▸ Task statement
Once the pictures are set aside, copy the data below exactly as it stands.

*** Entries supplied Section Begins ***

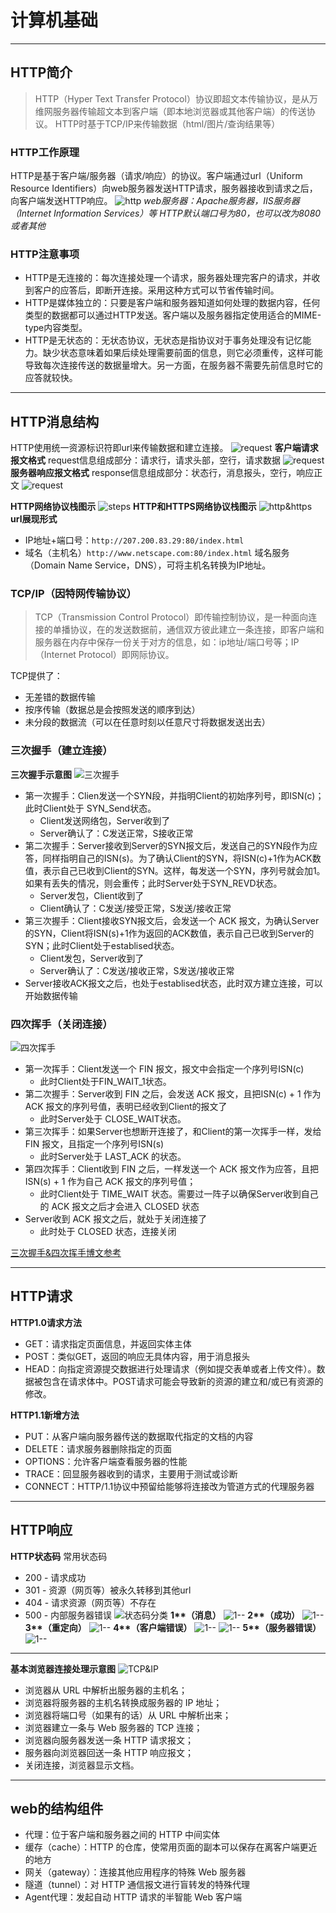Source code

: # 计算机基础
___
## HTTP简介
>HTTP（Hyper Text Transfer Protocol）协议即超文本传输协议，是从万维网服务器传输超文本到客户端（即本地浏览器或其他客户端）的传送协议。
>HTTP时基于TCP/IP来传输数据（html/图片/查询结果等）

### HTTP工作原理
HTTP是基于客户端/服务器（请求/响应）的协议。客户端通过url（Uniform Resource Identifiers）向web服务器发送HTTP请求，服务器接收到请求之后，向客户端发送HTTP响应。
![http](./images/http/http.png)
*web服务器：Apache服务器，IIS服务器（Internet Information Services）等*
*HTTP默认端口号为80，也可以改为8080或者其他*

### HTTP注意事项
- HTTP是无连接的：每次连接处理一个请求，服务器处理完客户的请求，并收到客户的应答后，即断开连接。采用这种方式可以节省传输时间。
- HTTP是媒体独立的：只要是客户端和服务器知道如何处理的数据内容，任何类型的数据都可以通过HTTP发送。客户端以及服务器指定使用适合的MIME-type内容类型。 
- HTTP是无状态的：无状态协议，无状态是指协议对于事务处理没有记忆能力。缺少状态意味着如果后续处理需要前面的信息，则它必须重传，这样可能导致每次连接传送的数据量增大。另一方面，在服务器不需要先前信息时它的应答就较快。

___
## HTTP消息结构
HTTP使用统一资源标识符即url来传输数据和建立连接。
![request](./images/http/req&res.png)
**客户端请求报文格式**
request信息组成部分：请求行，请求头部，空行，请求数据
![request](./images/http/request.png)
**服务器响应报文格式**
response信息组成部分：状态行，消息报头，空行，响应正文
![request](./images/http/response.png)

**HTTP网络协议栈图示**
![steps](./images/http/steps.png)
**HTTP和HTTPS网络协议栈图示**
![http&https](./images/http/http&https.png)
**url展现形式**

- IP地址+端口号：`http://207.200.83.29:80/index.html`
- 域名（主机名）`http://www.netscape.com:80/index.html`
域名服务（Domain Name Service，DNS），可将主机名转换为IP地址。

### TCP/IP（因特网传输协议）
>TCP（Transmission Control Protocol）即传输控制协议，是一种面向连接的单播协议，在的发送数据前，通信双方彼此建立一条连接，即客户端和服务器在内存中保存一份关于对方的信息，如：ip地址/端口号等；IP（Internet Protocol）即网际协议。

TCP提供了：
- 无差错的数据传输
- 按序传输（数据总是会按照发送的顺序到达）
- 未分段的数据流（可以在任意时刻以任意尺寸将数据发送出去）

### 三次握手（建立连接）
**三次握手示意图**
![三次握手](./images/http/3hand.jpg)

- 第一次握手：Clien发送一个SYN段，并指明Client的初始序列号，即ISN(c)；此时Client处于 SYN_Send状态。
	- Client发送网络包，Server收到了
	- Server确认了：C发送正常，S接收正常
- 第二次握手：Server接收到Server的SYN报文后，发送自己的SYN段作为应答，同样指明自己的ISN(s)。为了确认Client的SYN，将ISN(c)+1作为ACK数值，表示自己已收到Client的SYN。这样，每发送一个SYN，序列号就会加1。如果有丢失的情况，则会重传；此时Server处于SYN_REVD状态。
	- Server发包，Client收到了
	- Client确认了：C发送/接受正常，S发送/接收正常
- 第三次握手：Client接收SYN报文后，会发送一个 ACK 报文，为确认Server的SYN，Client将ISN(s)+1作为返回的ACK数值，表示自己已收到Server的SYN；此时Client处于establised状态。
	- Client发包，Server收到了
	- Server确认了：C发送/接收正常，S发送/接收正常
- Server接收ACK报文之后，也处于establised状态，此时双方建立连接，可以开始数据传输

### 四次挥手（关闭连接）
![四次挥手](./images/http/4hand.jpg)
- 第一次挥手：Client发送一个 FIN 报文，报文中会指定一个序列号ISN(c)
	- 此时Client处于FIN_WAIT_1状态。
- 第二次握手：Server收到 FIN 之后，会发送 ACK 报文，且把ISN(c) + 1 作为 ACK 报文的序列号值，表明已经收到Client的报文了
	- 此时Server处于 CLOSE_WAIT状态。
- 第三次挥手：如果Server也想断开连接了，和Client的第一次挥手一样，发给 FIN 报文，且指定一个序列号ISN(s)
	- 此时Server处于 LAST_ACK 的状态。
- 第四次挥手：Client收到 FIN 之后，一样发送一个 ACK 报文作为应答，且把ISN(s) + 1 作为自己 ACK 报文的序列号值；
	- 此时Client处于 TIME_WAIT 状态。需要过一阵子以确保Server收到自己的 ACK 报文之后才会进入 CLOSED 状态
- Server收到 ACK 报文之后，就处于关闭连接了
	- 此时处于 CLOSED 状态，连接关闭

[三次握手&四次挥手博文参考](https://blog.csdn.net/maoxin604/article/details/81431805)

___
## HTTP请求
**HTTP1.0请求方法**
- GET：请求指定页面信息，并返回实体主体
- POST：类似GET，返回的响应无具体内容，用于消息报头
- HEAD：向指定资源提交数据进行处理请求（例如提交表单或者上传文件）。数据被包含在请求体中。POST请求可能会导致新的资源的建立和/或已有资源的修改。

**HTTP1.1新增方法**
- PUT：从客户端向服务器传送的数据取代指定的文档的内容
- DELETE：请求服务器删除指定的页面
- OPTIONS：允许客户端查看服务器的性能
- TRACE：回显服务器收到的请求，主要用于测试或诊断
- CONNECT：HTTP/1.1协议中预留给能够将连接改为管道方式的代理服务器

___
## HTTP响应
**HTTP状态码**
常用状态码
- 200 - 请求成功
- 301 - 资源（网页等）被永久转移到其他url
- 404 - 请求资源（网页等）不存在
- 500 - 内部服务器错误
![状态码分类](./images/http/class.png)
**1\*\*（消息）**
![1--](./images/http/1--.png)
**2\*\*（成功）**
![1--](./images/http/2--.png)
**3\*\*（重定向）**
![1--](./images/http/3--.png)
**4\*\*（客户端错误）**
![1--](./images/http/4--.png)
![1--](./images/http/4---.png)
**5\*\*（服务器错误）**
![1--](./images/http/5--.png)

___
**基本浏览器连接处理示意图**
![TCP&IP](./images/http/TCP&IP.png)

- 浏览器从 URL 中解析出服务器的主机名；
- 浏览器将服务器的主机名转换成服务器的 IP 地址；
- 浏览器将端口号（如果有的话）从 URL 中解析出来；
- 浏览器建立一条与 Web 服务器的 TCP 连接；
- 浏览器向服务器发送一条 HTTP 请求报文；
- 服务器向浏览器回送一条 HTTP 响应报文；
- 关闭连接，浏览器显示文档。

___
## web的结构组件
- 代理：位于客户端和服务器之间的 HTTP 中间实体
- 缓存（cache）：HTTP 的仓库，使常用页面的副本可以保存在离客户端更近的地方
- 网关（gateway）：连接其他应用程序的特殊 Web 服务器
- 隧道（tunnel）：对 HTTP 通信报文进行盲转发的特殊代理
- Agent代理：发起自动 HTTP 请求的半智能 Web 客户端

*** Entries supplied Section Ends ***

▸ Solved problem
Source code

: # 计算机基础
___
## HTTP简介
>HTTP（Hyper Text Transfer Protocol）协议即超文本传输协议，是从万维网服务器传输超文本到客户端（即本地浏览器或其他客户端）的传送协议。
>HTTP时基于TCP/IP来传输数据（html/图片/查询结果等）

### HTTP工作原理
HTTP是基于客户端/服务器（请求/响应）的协议。客户端通过url（Uniform Resource Identifiers）向web服务器发送HTTP请求，服务器接收到请求之后，向客户端发送HTTP响应。
![http](./images/http/http.png)
*web服务器：Apache服务器，IIS服务器（Internet Information Services）等*
*HTTP默认端口号为80，也可以改为8080或者其他*

### HTTP注意事项
- HTTP是无连接的：每次连接处理一个请求，服务器处理完客户的请求，并收到客户的应答后，即断开连接。采用这种方式可以节省传输时间。
- HTTP是媒体独立的：只要是客户端和服务器知道如何处理的数据内容，任何类型的数据都可以通过HTTP发送。客户端以及服务器指定使用适合的MIME-type内容类型。 
- HTTP是无状态的：无状态协议，无状态是指协议对于事务处理没有记忆能力。缺少状态意味着如果后续处理需要前面的信息，则它必须重传，这样可能导致每次连接传送的数据量增大。另一方面，在服务器不需要先前信息时它的应答就较快。

___
## HTTP消息结构
HTTP使用统一资源标识符即url来传输数据和建立连接。
![request](./images/http/req&res.png)
**客户端请求报文格式**
request信息组成部分：请求行，请求头部，空行，请求数据
![request](./images/http/request.png)
**服务器响应报文格式**
response信息组成部分：状态行，消息报头，空行，响应正文
![request](./images/http/response.png)

**HTTP网络协议栈图示**
![steps](./images/http/steps.png)
**HTTP和HTTPS网络协议栈图示**
![http&https](./images/http/http&https.png)
**url展现形式**

- IP地址+端口号：`http://207.200.83.29:80/index.html`
- 域名（主机名）`http://www.netscape.com:80/index.html`
域名服务（Domain Name Service，DNS），可将主机名转换为IP地址。

### TCP/IP（因特网传输协议）
>TCP（Transmission Control Protocol）即传输控制协议，是一种面向连接的单播协议，在的发送数据前，通信双方彼此建立一条连接，即客户端和服务器在内存中保存一份关于对方的信息，如：ip地址/端口号等；IP（Internet Protocol）即网际协议。

TCP提供了：
- 无差错的数据传输
- 按序传输（数据总是会按照发送的顺序到达）
- 未分段的数据流（可以在任意时刻以任意尺寸将数据发送出去）

### 三次握手（建立连接）
**三次握手示意图**
![三次握手](./images/http/3hand.jpg)

- 第一次握手：Clien发送一个SYN段，并指明Client的初始序列号，即ISN(c)；此时Client处于 SYN_Send状态。
	- Client发送网络包，Server收到了
	- Server确认了：C发送正常，S接收正常
- 第二次握手：Server接收到Server的SYN报文后，发送自己的SYN段作为应答，同样指明自己的ISN(s)。为了确认Client的SYN，将ISN(c)+1作为ACK数值，表示自己已收到Client的SYN。这样，每发送一个SYN，序列号就会加1。如果有丢失的情况，则会重传；此时Server处于SYN_REVD状态。
	- Server发包，Client收到了
	- Client确认了：C发送/接受正常，S发送/接收正常
- 第三次握手：Client接收SYN报文后，会发送一个 ACK 报文，为确认Server的SYN，Client将ISN(s)+1作为返回的ACK数值，表示自己已收到Server的SYN；此时Client处于establised状态。
	- Client发包，Server收到了
	- Server确认了：C发送/接收正常，S发送/接收正常
- Server接收ACK报文之后，也处于establised状态，此时双方建立连接，可以开始数据传输

### 四次挥手（关闭连接）
![四次挥手](./images/http/4hand.jpg)
- 第一次挥手：Client发送一个 FIN 报文，报文中会指定一个序列号ISN(c)
	- 此时Client处于FIN_WAIT_1状态。
- 第二次握手：Server收到 FIN 之后，会发送 ACK 报文，且把ISN(c) + 1 作为 ACK 报文的序列号值，表明已经收到Client的报文了
	- 此时Server处于 CLOSE_WAIT状态。
- 第三次挥手：如果Server也想断开连接了，和Client的第一次挥手一样，发给 FIN 报文，且指定一个序列号ISN(s)
	- 此时Server处于 LAST_ACK 的状态。
- 第四次挥手：Client收到 FIN 之后，一样发送一个 ACK 报文作为应答，且把ISN(s) + 1 作为自己 ACK 报文的序列号值；
	- 此时Client处于 TIME_WAIT 状态。需要过一阵子以确保Server收到自己的 ACK 报文之后才会进入 CLOSED 状态
- Server收到 ACK 报文之后，就处于关闭连接了
	- 此时处于 CLOSED 状态，连接关闭

[三次握手&四次挥手博文参考](https://blog.csdn.net/maoxin604/article/details/81431805)

___
## HTTP请求
**HTTP1.0请求方法**
- GET：请求指定页面信息，并返回实体主体
- POST：类似GET，返回的响应无具体内容，用于消息报头
- HEAD：向指定资源提交数据进行处理请求（例如提交表单或者上传文件）。数据被包含在请求体中。POST请求可能会导致新的资源的建立和/或已有资源的修改。

**HTTP1.1新增方法**
- PUT：从客户端向服务器传送的数据取代指定的文档的内容
- DELETE：请求服务器删除指定的页面
- OPTIONS：允许客户端查看服务器的性能
- TRACE：回显服务器收到的请求，主要用于测试或诊断
- CONNECT：HTTP/1.1协议中预留给能够将连接改为管道方式的代理服务器

___
## HTTP响应
**HTTP状态码**
常用状态码
- 200 - 请求成功
- 301 - 资源（网页等）被永久转移到其他url
- 404 - 请求资源（网页等）不存在
- 500 - 内部服务器错误
![状态码分类](./images/http/class.png)
**1\*\*（消息）**
![1--](./images/http/1--.png)
**2\*\*（成功）**
![1--](./images/http/2--.png)
**3\*\*（重定向）**
![1--](./images/http/3--.png)
**4\*\*（客户端错误）**
![1--](./images/http/4--.png)
![1--](./images/http/4---.png)
**5\*\*（服务器错误）**
![1--](./images/http/5--.png)

___
**基本浏览器连接处理示意图**
![TCP&IP](./images/http/TCP&IP.png)

- 浏览器从 URL 中解析出服务器的主机名；
- 浏览器将服务器的主机名转换成服务器的 IP 地址；
- 浏览器将端口号（如果有的话）从 URL 中解析出来；
- 浏览器建立一条与 Web 服务器的 TCP 连接；
- 浏览器向服务器发送一条 HTTP 请求报文；
- 服务器向浏览器回送一条 HTTP 响应报文；
- 关闭连接，浏览器显示文档。

___
## web的结构组件
- 代理：位于客户端和服务器之间的 HTTP 中间实体
- 缓存（cache）：HTTP 的仓库，使常用页面的副本可以保存在离客户端更近的地方
- 网关（gateway）：连接其他应用程序的特殊 Web 服务器
- 隧道（tunnel）：对 HTTP 通信报文进行盲转发的特殊代理
- Agent代理：发起自动 HTTP 请求的半智能 Web 客户端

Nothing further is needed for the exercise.